Die Macht der Diaspora (eBook)
432 Seiten
Ullstein (Verlag)
978-3-8437-2765-5 (ISBN)
Alexander Clarkson forscht am King's College in London zu Deutschland und Europa. Geboren ist er in Kanada, aufgewachsen in Hannover, sein Vater ist Brite, seine Mutter Ukrainerin. In den Neunzigerjahren studierte er in Oxford und lebte dann in Ostberlin, bevor er nach Großbritannien zog. Der Schwerpunkt seiner Forschungen liegt auf den Beziehungen zwischen Diaspora-Gruppen und deutschen politischen Bewegungen nach 1945.
Alexander Clarkson lehrt am King's College in London "German and European Studies" mit dem Schwerpunkt Diasporaforschung. Geboren ist er in Kanada, aufgewachsen in Hannover, sein Vater ist Brite, seine Mutter Ukrainerin. In den Neunzigerjahren studierte er in Oxford und lebte dann in Ostberlin. Er wird gefeatured u.a. von Die Zeit, Tagesschau.de und ZDF heute.
EINLEITUNG
Diasporageschichte als deutsche Geschichte
Diaspora und Identität
Für jemanden wie mich, der ich in Deutschland aufwuchs, war die Frage so unausweichlich wie nervig. Es konnte in der Schule sein, auf einer Party oder mit Freunden in einer Kneipe. Ein Gespräch über ein unverfängliches Thema mit einem mir noch nicht bekannten Deutschen kam auf. Ob es eine nette Fachsimpelei über Fußballergebnisse oder eine politische Diskussion war, stets endete alles mit einem fragenden Blick, bei dem mir das Herz schwer wurde. Mein Gesprächspartner lehnte sich dann zurück und stellte die Frage, die so viele Menschen mit Migrationshintergrund zu fürchten gelernt haben:
»Wo kommst du eigentlich her?«
Mit einem Anflug von Verzweiflung pflegte ich darauf zu antworten:
»Aus Langenhagen bei Hannover.«
Und mit deprimierender Zwangsläufigkeit sah mich mein Gegenüber irritiert an und fragte:
»Nein, ich meine, wo du eigentlich herkommst?«
Einmal mehr wurde ich daran erinnert, dass es im Deutschland der 1990er-Jahre keine Frage der persönlichen Entscheidung war, zu bestimmen, wer man ist und woher man kommt.
Eine alte Frage: Wer ist Deutscher?
Der Kampf um die Definition, wer Deutscher ist und wer nicht, ist so alt wie der Kampf um den Aufbau eines beständigen deutschen Nationalstaats.
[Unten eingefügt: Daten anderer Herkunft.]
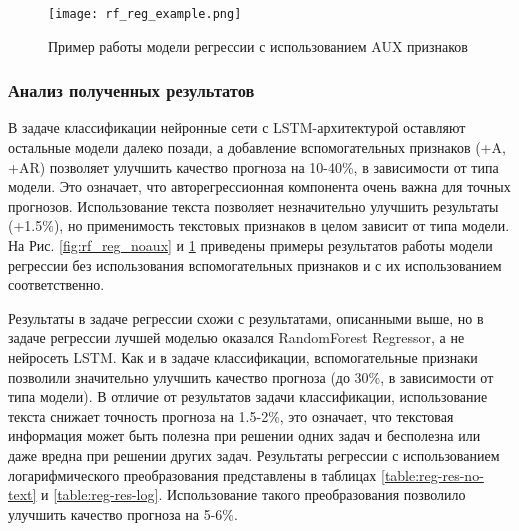 \begin{figure}
  \texttt{[image: rf\_reg\_example.png]}
  \caption{Пример работы модели регрессии с использованием AUX признаков}
  \label{fig:rf_reg_example}
\end{figure}


\subsubsection{Анализ полученных результатов}
В задаче классификации нейронные сети с LSTM-архитектурой оставляют остальные модели далеко позади, а добавление вспомогательных признаков 
(+A, +AR) позволяет улучшить качество прогноза на 10-40\%, в зависимости от типа модели. Это означает, что авторегрессионная компонента очень важна для точных прогнозов. Использование текста позволяет незначительно улучшить результаты (+1.5\%), но применимость текстовых признаков в целом зависит от типа модели. На Рис. \ref{fig:rf_reg_noaux} и \ref{fig:rf_reg_example} приведены примеры результатов работы модели регрессии без использования вспомогательных признаков и с их использованием соответственно.

Результаты в задаче регрессии схожи с результатами, описанными выше, но в задаче регрессии лучшей моделью оказался RandomForest Regressor, а не нейросеть LSTM. Как и в задаче классификации, вспомогательные признаки позволили значительно улучшить качество прогноза (до 30\%, в зависимости от типа модели).
В отличие от результатов задачи классификации, использование текста снижает точность прогноза на 1.5-2\%, это означает, что текстовая информация может быть полезна при решении одних задач и бесполезна или даже вредна при решении других задач.
Результаты регрессии с использованием логарифмического преобразования представлены в таблицах \ref{table:reg-res-no-text} и \ref{table:reg-res-log}. Использование такого преобразования позволило улучшить качество прогноза на 5-6\%.
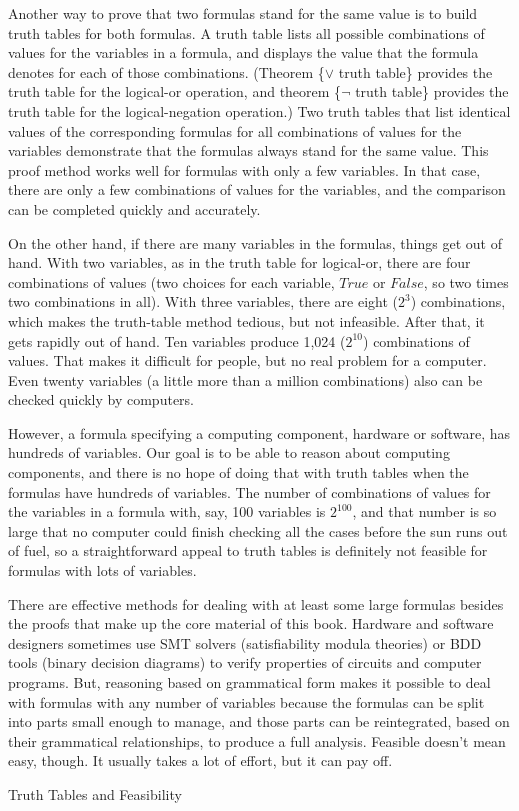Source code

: \begin{aside}
Another way to prove that two formulas stand
for the same value is to build truth tables for both formulas.
A truth table lists all possible combinations of values for the
variables in a formula, and displays the value that the formula
denotes for each of those combinations. (Theorem \{$\vee$ truth table\} provides
the truth table for the logical-or operation, and theorem \{$\neg$ truth table\}
provides the truth table for the logical-negation operation.)
Two truth tables that list identical values of the corresponding
formulas for all combinations of values for
the variables demonstrate that the formulas always stand for the
same value. This proof method works well for formulas with only
a few variables. In that case, there are only a few combinations
of values for the variables, and the comparison can be completed quickly and accurately.

On the other hand, if there are many variables in the formulas,
things get out of hand. With two variables, as in the truth table
for logical-or, there are four combinations of values
(two choices for each variable, $True$ or $False$, so two times two
combinations in all). With three variables, there are eight
($2^3$) combinations, which makes the truth-table method tedious,
but not infeasible. After that, it gets rapidly out of hand.
Ten variables produce 1,024 ($2^{10}$) combinations of values.
That makes it difficult for people, but no real problem for a computer.
Even twenty variables (a little more than a million combinations)
also can be checked quickly by computers.

However, a formula specifying a computing component,
hardware or software, has hundreds of variables.
Our goal is to be able to reason about
computing components, and there is no hope of doing that
with truth tables when the formulas have hundreds of variables.
The number of combinations
of values for the variables in a formula with, say,
100 variables is $2^{100}$, and that number is so large that no computer could
finish checking all the cases before the sun runs out of fuel,
so a straightforward appeal to truth tables is
definitely not feasible for formulas with lots of variables.

There are effective methods
for dealing with at least some large formulas
besides the proofs that make up the core
material of this book.
Hardware and software designers sometimes use
SMT solvers (satisfiability modula theories) or
BDD tools (binary decision diagrams)
to verify properties of circuits and computer programs.
But, reasoning based on grammatical form
makes it possible to deal with formulas with any number of variables
because the formulas can be split into parts small enough
to manage, and those parts can be reintegrated, based on
their grammatical relationships, to produce a full analysis.
Feasible doesn't mean easy, though.
It usually takes a lot of effort,
but it can pay off.
\caption{Truth Tables and Feasibility}
\label{feasibility}
\end{aside}

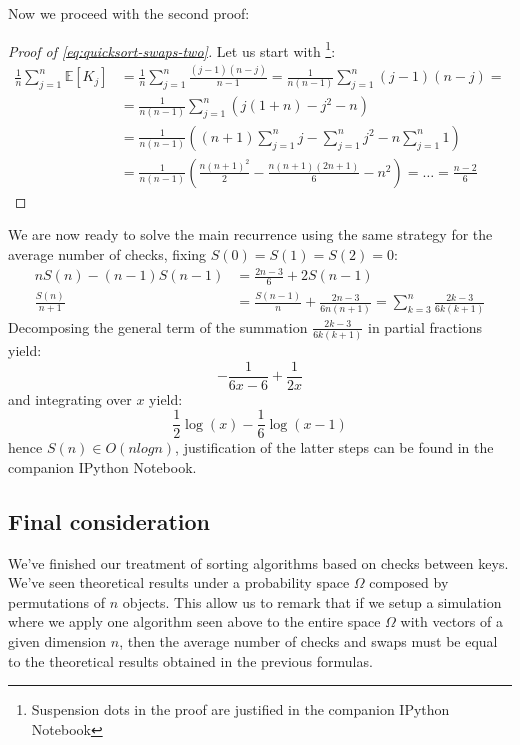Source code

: Now we proceed with the second proof:
\begin{proof}[Proof of \autoref{eq:quicksort-swaps-two}]
  Let us start with \footnote{Suspension dots in the proof are
  justified in the companion IPython Notebook}:
  \begin{displaymath}
    \begin{split}
      \frac{1}{n}\sum_{j=1}^{n}{\mathbb{E} \left[K_j \right] } &=
      \frac{1}{n} \sum_{j=1}^{n}{\frac{(j-1)(n-j)}{n-1}} =
      \frac{1}{n(n-1)} \sum_{j=1}^{n}{(j-1)(n-j)}=\\
      &=\frac{1}{n(n-1)} \sum_{j=1}^{n}{(j(1+n)-j^2-n)} \\
      &=\frac{1}{n(n-1)} \left( (n+1)\sum_{j=1}^{n}{j} -
        \sum_{j=1}^{n}{j^2} -n \sum_{j=1}^{n}{1}  \right)\\
      &=\frac{1}{n(n-1)}\left( \frac{n(n+1)^2}{2} -
        \frac{n(n+1)(2n+1)}{6} - n^2 \right) = \ldots =  \frac{n-2}{6}
    \end{split}
  \end{displaymath}
\end{proof}

We are now ready to solve the main recurrence using the same strategy
for the average number of checks, fixing $S(0) = S(1) = S(2) =
0$:
\begin{displaymath}
  \begin{split}
    nS(n) - (n-1)S(n-1) &=  \frac{2n-3}{6} + 2S(n-1)\\
    \frac{S(n)}{n+1} &=  \frac{S(n-1)}{n} +  \frac{2n -3}{6n(n+1)} =
      \sum_{k=3}^{n}{ \frac{2k-3}{6k(k+1)} }
  \end{split}
\end{displaymath}
Decomposing the general term of the summation $ \frac{2k-3}{6k(k+1)}$
in partial fractions yield: $$- \frac{1}{6 x - 6} + \frac{1}{2 x}$$
and integrating over $x$ yield: $$\frac{1}{2} \log{\left (x \right )} -
\frac{1}{6} \log{\left (x - 1 \right )}$$
hence $S(n) \in O(n logn)$, justification of the latter steps can be found
in the companion IPython Notebook.


\subsection{Final consideration}

We've finished our treatment of sorting algorithms based on checks
between keys. We've seen theoretical results under a probability space
$\Omega$ composed by permutations of $n$ objects. This allow us to
remark that if we setup a simulation where we apply one algorithm seen
above to the entire space $\Omega$ with vectors of a given dimension
$n$, then the average number of checks and swaps must be equal to the
theoretical results obtained in the previous formulas.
Jeder Ausgangspunkt für die Ausbildung des deutschen Nationalbewusstseins, den Historiker angesetzt haben, wirft seine eigenen spannungsreichen Fragen danach auf, wann sich unterschiedliche regionale, Klassen-, Geschlechts- und andere kulturelle Identitäten zu etwas vereinten, was wir heute als erkennbar deutsch betrachten würden. In jeder Gesellschaft ist Integration ein wechselseitiger Prozess, in dem die allmähliche Integration von Einwanderern in das kulturelle und politische Leben auch Rückwirkungen darauf hat, wie die alteingesessene Bevölkerung ihre eigene kollektive Identität versteht. Wenn wir sie als Geschichten über aufeinanderprallende ethnische, religiöse, regionale oder klassenspezifische Traditionen verstehen und uns diese Geschichten genauer ansehen, dann erscheinen die Konflikte und Kontroversen, die zur Herausbildung des heutigen Deutschlands geführt haben, weniger geradlinig als die Erzählungen, die wir aus Schulbüchern oder Fernsehdokumentationen kennen. Zu untersuchen, wie diese Migrations- und Integrationsprozesse die Politik und Identität der Bundesrepublik verändert haben, ist das zentrale Vorhaben des vorliegenden Buches.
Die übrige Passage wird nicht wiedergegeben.